1. Lo ius defensionis e l’effettiva giuridicità del processo canonico - 2. L’inizio del processo: facoltà di agire e resistere, e diritto ad un giudice terzo ed imparziale - 3. La disciplina dell’istruttoria tra principio dispositivo e principio di segretezza - 4. La pubblicazione degli atti, la discussione e la decisione: centralità della difesa tecnica - 5. I mezzi di impugnazione e l’attuazione ex post del diritto di difesa - 6. La delibazione delle sentenze canoniche di nullità matrimoniale: il rispetto del diritto di difesa nel suo nucleo “essenziale” - 7. Il giudice ecclesiastico, l’avvocato rotale e la responsabilità patrimoniale scaturente dalla lesione del diritto di difesa - NOTE


1. Lo ius defensionis e l’effettiva giuridicità del processo canonico

La tematica concernente l’esistenza e l’attuazione del diritto di difesa nell’ambito del processo canonico è estremamente vasta e richiederebbe, come risulta evidente, una trattazione molto estesa ed articolata: ciò a motivo sia della oggettiva complessità della materia, sia delle sue connessioni con l’ordinamento italiano [1]. L’indagine non può, pertanto, non prendere in considerazione entrambi i profili, quello intraecclesiale e quello interordinamentale, e ciò ne accresce l’ampiezza. Poiché una trattazione esaustiva di una tematica così vasta esulerebbe dal compito che ci è stato affidato, ci limiteremo a fornire al lettore alcuni spunti di riflessione, scusandoci fin d’ora per l’incompletezza dell’analisi (anche le indicazioni bibliografiche saranno ridotte all’essenziale). Prenderemo in considerazione, comunque, sia la normativa generale concernente il processo canonico, sia le statuizioni particolari inerenti specificatamente alle cause di nullità matrimoniale. Ciò per un triplice ordine di ragioni: la sede che ospita questo contributo è istituzionalmente destinata alla trattazione di tematiche riguardanti il diritto di famiglia; la stragrande maggioranza dei processi canonici è attualmente costituita da giudizi di nullità matrimoniale; esiste una specifica connessione tra il rispetto del diritto di difesa e la possibilità che la pronuncia canonica che accerti la nullità di un matrimonio acquisisca gli effetti civili. Ultimata questa doverosa premessa, è opportuno prendere le mosse dall’esplicito riconoscimento dell’esistenza in capo al fedele del diritto di difesa. La vigente normativa codiciale sancisce, al can. 221, § 1, del Codice di Diritto Canonico latino emanato nel 1983 (d’ora in avanti indicato come C.I.C. o come Codex), che tutti i membri della Chiesa cattolica possono «rivendicare e difendere [il corsivo è nostro: n.d.a.] legittimamente» i diritti di cui sono titolari in ambito ecclesiale: siffatta azione di rivendica e difesa deve svolgersi «presso il foro ecclesiastico competente a norma del diritto». Il riferimento alla facoltà di “difendere” i propri diritti e l’in­dividuazione del processo quale sede ove esercitare siffatta facoltà vengono [continua ..]
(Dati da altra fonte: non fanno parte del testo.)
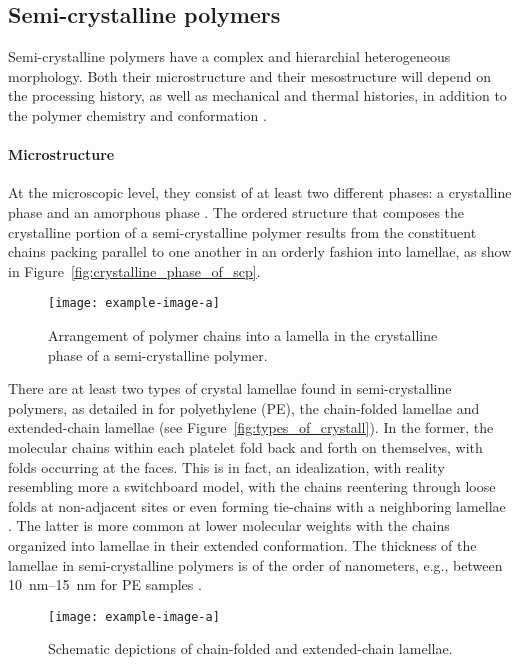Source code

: \subsection{Semi-crystalline polymers}

Semi-crystalline polymers have a complex and hierarchial heterogeneous morphology.
Both their microstructure and their mesostructure will depend on the processing history, as well as mechanical and thermal histories, in addition to the polymer chemistry and conformation \citep{khouryMorphologyCrystallineSynthetic1976,cangemiTwoPhaseModelMechanical2001,hoffmanAnalysisRelaxationsPolychlorotrifluoroethylene2007}.

\paragraph{Microstructure}
At the microscopic level, they consist of at least two different phases: a crystalline phase and an amorphous phase \citep{khouryMorphologyCrystallineSynthetic1976}.
The ordered structure that composes the crystalline portion of a semi-crystalline polymer results from the constituent chains packing parallel to one another in an orderly fashion into lamellae, as show in Figure~\eqref{fig:crystalline_phase_of_scp}.

\begin{figure}[htbp]
	\texttt{[image: example-image-a]}
	\caption{Arrangement of polymer chains into a lamella in the crystalline phase of a semi-crystalline polymer.}
\label{fig:crystalline_phase_of_scp}
\end{figure}

There are at least two types of crystal lamellae found in semi-crystalline polymers, as detailed in \cite{andersonMorphologyIsothermallyBulk1964} for polyethylene (PE), the  chain-folded lamellae and extended-chain lamellae (see Figure~\eqref{fig:types_of_crystall}).
In the former, the molecular chains within each platelet fold back and forth on themselves, with folds occurring at the faces.
This is in fact, an idealization, with reality resembling more a switchboard model, with the chains reentering through loose folds at non-adjacent sites or even forming tie-chains with a neighboring lamellae \citep{gsellEvolutionMicrostructureSemicrystalline1994}.
The latter is more common at lower molecular weights with the chains organized into lamellae in their extended conformation.
The thickness of the lamellae in semi-crystalline polymers is of the order of nanometers, e.g., between \SIrange{10}{15}{\nano\meter} for PE samples \citep{argonPhysicsDeformationFracture2013a}.
\begin{figure}[hbtp]
	\texttt{[image: example-image-a]}
	\caption{Schematic depictions of chain-folded and extended-chain lamellae.}
\label{fig:types_of_crystall}
\end{figure}

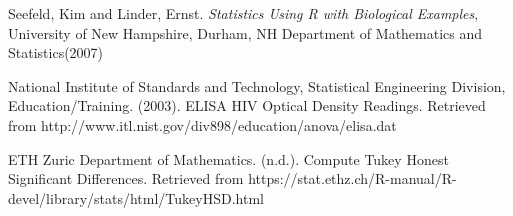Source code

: \documentclass[11pt]{article}
\begin{document}
\begin{thebibliography}{99}

Seefeld, Kim and Linder, Ernst. \emph{Statistics Using R
with Biological Examples}, University of New Hampshire, Durham, NH
Department of Mathematics and Statistics(2007)

National Institute of Standards and Technology, Statistical Engineering Division, Education/Training. (2003). ELISA HIV Optical Density Readings. Retrieved from http://www.itl.nist.gov/div898/education/anova/elisa.dat

ETH Zuric Department of Mathematics. (n.d.). Compute Tukey Honest Significant Differences. Retrieved from https://stat.ethz.ch/R-manual/R-devel/library/stats/html/TukeyHSD.html

 
\end{thebibliography}

\printnomenclature
\end{document}
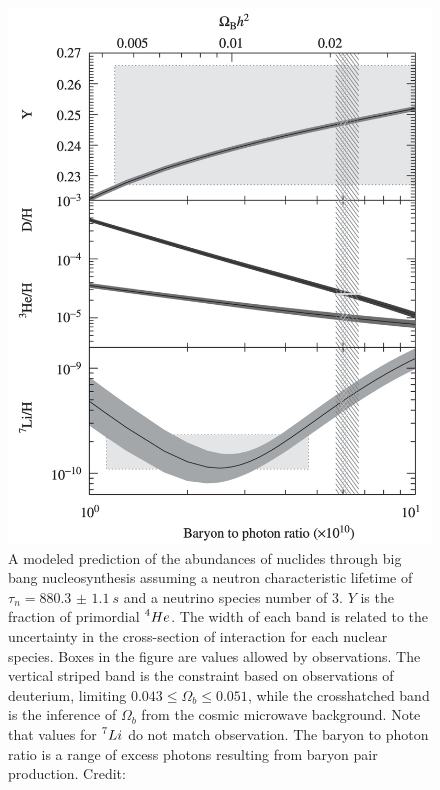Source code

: \documentclass{paper}
\begin{document}
  \begin{figure}[H]
    \begin{centering}
    \includegraphics[scale=0.5]{BBN-ratios.pdf}
    \caption{A modeled prediction of the abundances of nuclides through big
      bang nucleosynthesis assuming a neutron characteristic lifetime of
      \(\tau_n = \SI{880.3(11)}{s}\) and a neutrino species number of 3. 
      \(Y\) is the fraction of primordial \(\prescript{4}{}{He}\). The width 
      of each band is related to the uncertainty in the cross-section of 
      interaction for each nuclear species. Boxes in the figure are values 
      allowed by observations. The vertical striped band is the constraint 
      based on observations of deuterium, limiting 
      \(0.043 \leq \Omega_b \leq 0.051\), while the crosshatched band 
      is the inference of \(\Omega_b\) from the cosmic microwave 
      background.  Note that values for \(\prescript{7}{}{Li}\) do not match 
      observation. The baryon to photon ratio is a range of excess photons
      resulting from baryon pair production.
      Credit: \cite{liddle2015introduction}}
    \label{fig:BBN-ratios}
    \end{centering}
  \end{figure}
\end{document}
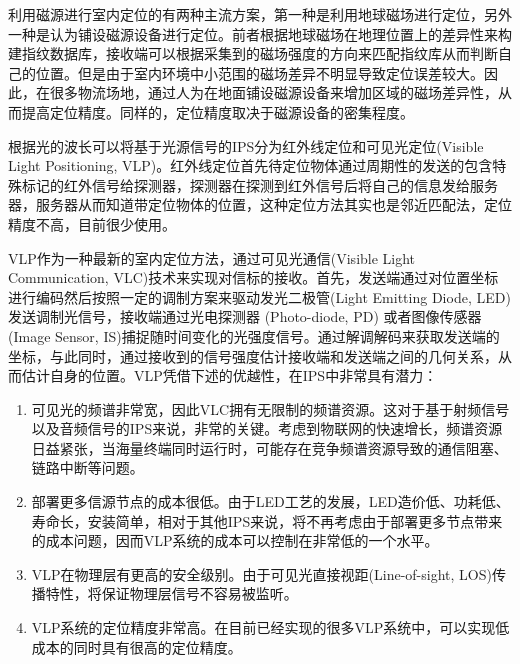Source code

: 利用磁源进行室内定位的有两种主流方案，第一种是利用地球磁场进行定位，另外一种是认为铺设磁源设备进行定位。前者根据地球磁场在地理位置上的差异性来构建指纹数据库，接收端可以根据采集到的磁场强度的方向来匹配指纹库从而判断自己的位置。但是由于室内环境中小范围的磁场差异不明显导致定位误差较大。因此，在很多物流场地，通过人为在地面铺设磁源设备来增加区域的磁场差异性，从而提高定位精度。同样的，定位精度取决于磁源设备的密集程度\cite{周家鹏2019地磁室内定位技术研究,ips-wang2023improved}。

根据光的波长可以将基于光源信号的IPS分为红外线定位和可见光定位(Visible Light Positioning, VLP)。红外线定位首先待定位物体通过周期性的发送的包含特殊标记的红外信号给探测器，探测器在探测到红外信号后将自己的信息发给服务器，服务器从而知道带定位物体的位置，这种定位方法其实也是邻近匹配法，定位精度不高，目前很少使用。

VLP作为一种最新的室内定位方法，通过可见光通信(Visible Light Communication, VLC)技术来实现对信标的接收\cite{vlp-abdalmajeed2023improved,vlp-sen20233d}。首先，发送端通过对位置坐标进行编码然后按照一定的调制方案来驱动发光二极管(Light Emitting Diode, LED)发送调制光信号，接收端通过光电探测器 (Photo-diode, PD) 或者图像传感器(Image Sensor, IS)捕捉随时间变化的光强度信号\cite{ips-pd-is-liu2022efficient}。通过解调解码来获取发送端的坐标，与此同时，通过接收到的信号强度估计接收端和发送端之间的几何关系，从而估计自身的位置。VLP凭借下述的优越性，在IPS中非常具有潜力：
\begin{enumerate}[topsep = 0 pt, itemsep= 0 pt, parsep=0pt, partopsep=0pt, leftmargin=20pt, itemindent=0pt, labelsep=6pt, label={(\arabic*)}] 

    \item 可见光的频谱非常宽，因此VLC拥有无限制的频谱资源。这对于基于射频信号以及音频信号的IPS来说，非常的关键。考虑到物联网的快速增长，频谱资源日益紧张，当海量终端同时运行时，可能存在竞争频谱资源导致的通信阻塞、链路中断等问题。
    \item 部署更多信源节点的成本很低。由于LED工艺的发展，LED造价低、功耗低、寿命长，安装简单，相对于其他IPS来说，将不再考虑由于部署更多节点带来的成本问题，因而VLP系统的成本可以控制在非常低的一个水平。
    \item VLP在物理层有更高的安全级别。由于可见光直接视距(Line-of-sight, LOS)传播特性，将保证物理层信号不容易被监听。
    \item VLP系统的定位精度非常高。在目前已经实现的很多VLP系统中，可以实现低成本的同时具有很高的定位精度。
\end{enumerate}

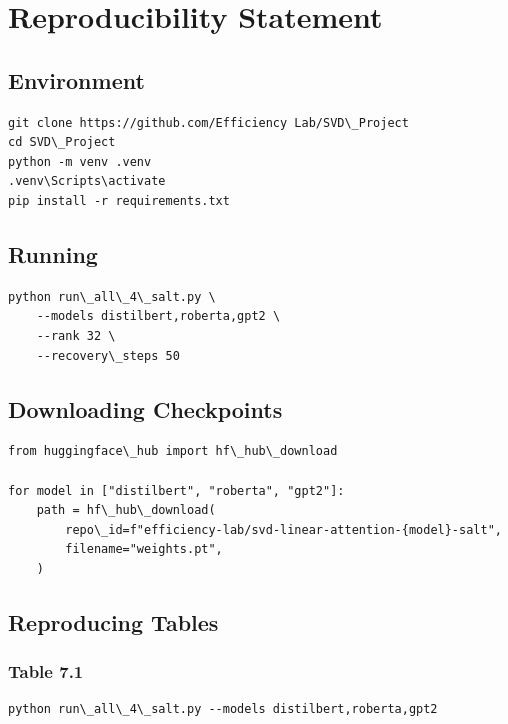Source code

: 
\section{Reproducibility Statement}

\subsection{Environment}

\begin{lstlisting}
git clone https://github.com/Efficiency Lab/SVD\_Project
cd SVD\_Project
python -m venv .venv
.venv\Scripts\activate
pip install -r requirements.txt
\end{lstlisting}

\subsection{Running}

\begin{lstlisting}
python run\_all\_4\_salt.py \
    --models distilbert,roberta,gpt2 \
    --rank 32 \
    --recovery\_steps 50
\end{lstlisting}

\subsection{Downloading Checkpoints}

\begin{lstlisting}
from huggingface\_hub import hf\_hub\_download

for model in ["distilbert", "roberta", "gpt2"]:
    path = hf\_hub\_download(
        repo\_id=f"efficiency-lab/svd-linear-attention-{model}-salt",
        filename="weights.pt",
    )
\end{lstlisting}

\subsection{Reproducing Tables}

\subsubsection{Table 7.1}

\begin{lstlisting}
python run\_all\_4\_salt.py --models distilbert,roberta,gpt2
\end{lstlisting}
2. L’inizio del processo: facoltà di agire e resistere, e diritto ad un giudice terzo ed imparziale

Analogamente a quanto accade negli ordinamenti secolari, quantomeno in quelli riconducibili alla cultura occidentale, chi intende rivolgersi alla giustizia ecclesiastica ha diritto ad avvalersi della difesa tecnica tramite la costituzione di un avvocato e di un procuratore. Si tratta, in linea di principio, di una facoltà e non di un obbligo. Soltanto in riferimento ad alcune peculiari categorie di giudizi il Codex del 1983 prevede che la parte debba obbligatoriamente essere assistita da un legale (can. 1481, §§ 2 e 3): la norma fa esplicita menzione delle cause concernenti minorenni, delle cause penali e di quelle concernenti il bene pubblico, prevedendo che l’even­tuale inerzia della parte debba essere supplita dal giudice attraverso la nomina di un patrono d’ufficio. Tra le cause afferenti all’utilitas publica rientrano indubitabilmente quelle di nullità matrimoniale (in quanto l’accertamento della validità, o meno, di un contratto-sacramento, qua­le il matrimonio, trascende il mero interesse soggettivo dei coniugi) per le quali, però, per esplicito disposto codiciale (can. 1481, § 3), non vi è l’obbligo di avvalersi della difesa tecnica. La deroga è indubbiamente dettata dal lodevole intento di agevolare il fedele che desideri far chiarezza sulla propria vicenda coniugale, ma appare potenzialmente lesiva dell’effettività del diritto di difesa, dato che ben difficilmente il quivis de populo è dotato delle competenze necessarie per svolgere il ruolo di attore, o di convenuto, in un giudizio di nullità. Di ciò sembra essere consapevole la D.C. che, dopo aver ribadito la possibilità di agire e resistere personalmente, obbliga i tribunali a far sì che entrambi i coniugi possano avvalersi dell’assistenza di un giurisperito (art. 101, § 1) [6]. La prassi processuale mostra, comunque, che sono praticamente assenti, quantomeno nell’esperienza italiana, casi in cui la parte attrice di un giudizio di nullità matrimoniale agisca senza l’intervento di un legale (è molto più frequente, invece, che un simile atteggiamento sia adottato dalla parte convenuta). Va altresì sottolineato come, proprio al fine di far sì che il riconoscimento del diritto di difesa non si esaurisca in una vuota formula, ma sia dotato di [continua ..]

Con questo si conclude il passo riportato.